В сравнении с Чосером, особенно эпохи его творческого расцвета, Гауэр,
действительно, архаичен. Они мало походят друг на друга даже тогда, когда
пишут на те же темы, обрабатывают те же сюжеты. Там, где Чосер отличается
чудесной живостью и полнотой жизненных впечатлений, Гауэр тяжеловесен,
риторичен, наставителен и остается прежде всего начетчиком средневекового
стиля.
Очень существенны также отличия Гауэра от другого его современника -
Ленгленда. Латинская поэма Гауэра "Глас вопиющего", написанная на тему о
крестьянском восстании 1381 г., касается многих из тех проблем, какие стояли
и перед Ленглендом. Здесь именно и раскрывается с особенной отчетливостью
полная противоположность их точек зрения. Ленгленд стоит на стороне
трудящегося крестьянства и тяготеет к прогрессивным течениям общественной
мысли своего Бремени: Гауэр, напротив, настроен враждебно ко всем новым
веяниям; восставшая же крестьянская масса внушает ему чувства ожесточенной
ненависти, мстительности и презрения.
Тяготея ко двору, Гауэр вместе с тем тяготел ко многому из того, что
уже обрекалось на гибель в условиях нарождавшейся новой национальной
культуры, - например, к французской стихотворной речи. Он навсегда остался
"трехъязычным" поэтом, никогда не испытал особого тяготения к национальной
поэтической речи и не почувствовал всего нового и свежего в том веянии,
которое шло из современной ему гуманистической Италии, хотя как будто и
приуготовлен был для этого своим латинским образованием. Но вместе с тем
Гауэр во многих отношениях является прямым предшественником Чосера,
последним этапом, подготовляющим в поэзии многое из того, что было
необходимо для появления "Кентерберийских рассказов". В этом именно и
заключается для нас его большой исторический интерес.

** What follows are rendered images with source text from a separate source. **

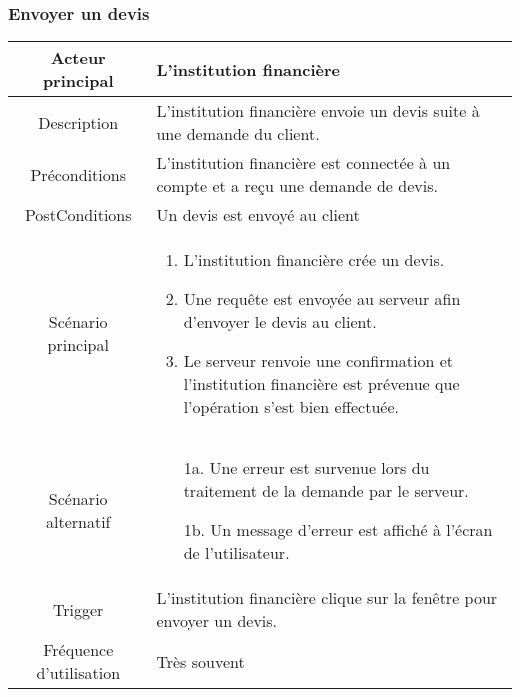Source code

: \documentclass{article}
\begin{document}
\subsubsection{Envoyer un devis}
\begin{table}[h]
    \begin{tabular}{|c|p{10cm}|}
       \hline
       Acteur principal&L'institution financière\\
       \hline
       Description&L'institution financière envoie un devis suite à une demande du client.\\
       \hline
       Préconditions&L'institution financière est connectée à un compte et a reçu une demande de devis.\\
       \hline
       PostConditions&Un devis est envoyé au client\\
       \hline
       Scénario principal& 
             \begin{enumerate}
                \item L'institution financière crée un devis.
                \item Une requête est envoyée au serveur afin d'envoyer le devis au client.
                \item Le serveur renvoie une confirmation et l'institution financière est prévenue que l'opération s'est bien effectuée.
             \end{enumerate}     \\
       \hline
       Scénario alternatif&    
       \begin{itemize}
        \item[1a.] Une erreur est survenue lors du traitement de la demande par le serveur.
        \item[1b.] Un message d'erreur est affiché à l'écran de l'utilisateur. 
        \end{itemize}
       \\
       \hline
       Trigger&L'institution financière clique sur la fenêtre pour envoyer un devis.\\
       \hline
       Fréquence d'utilisation&Très souvent\\
       \hline
    \end{tabular}
 \end{table}
\end{document}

Это был "образцовый" писатель для школьного употребления, каким его,
между прочим, считал еще Бен Джонсон, специально рекомендующий его с этой
целью для чтения юношества и часто цитирующий его в своей "Английской
грамматике".
Чосер в посвящении своей поэмы "Троил и Хризеида" писал: "О,
нравственный Гауэр! С этой книгой обращаюсь я к тебе и к мудрому Строду в
надежде на то, что вы, по доброте и доброжелательному усердию, исправите в
ней то, что окажется нужным". Эта оценка Гауэра ("нравственный Гауэр") как
дидактика, моралиста оказалась очень меткой и привилась: морализм,
назидательность, проповедничество - это и есть одно из отличий Гауэра от
Чосера и в то же время определение существа поэзии Гауэра.
Любопытно, что Гауэр, в свою очередь, включил в последнюю из своих
поэм, "Исповедь влюбленного", изысканный комплимент по адресу Чосера,
сказанный, впрочем, с полным сознанием своего достоинства и, может быть,
даже некоторого превосходства. Гауэр заставляет Венеру обратиться к нему со
следующими словами: "Передай мой привет Чосеру, когда встретишь его, моему
ученику и поэту, который в полном цвете молодости... написал в мою честь
столько песен и веселых поэм, наполняющих королевство" (стих 33203 и сл.). В
более поздней редакции своей поэмы Гауэр почему-то вычеркнул эти стихи.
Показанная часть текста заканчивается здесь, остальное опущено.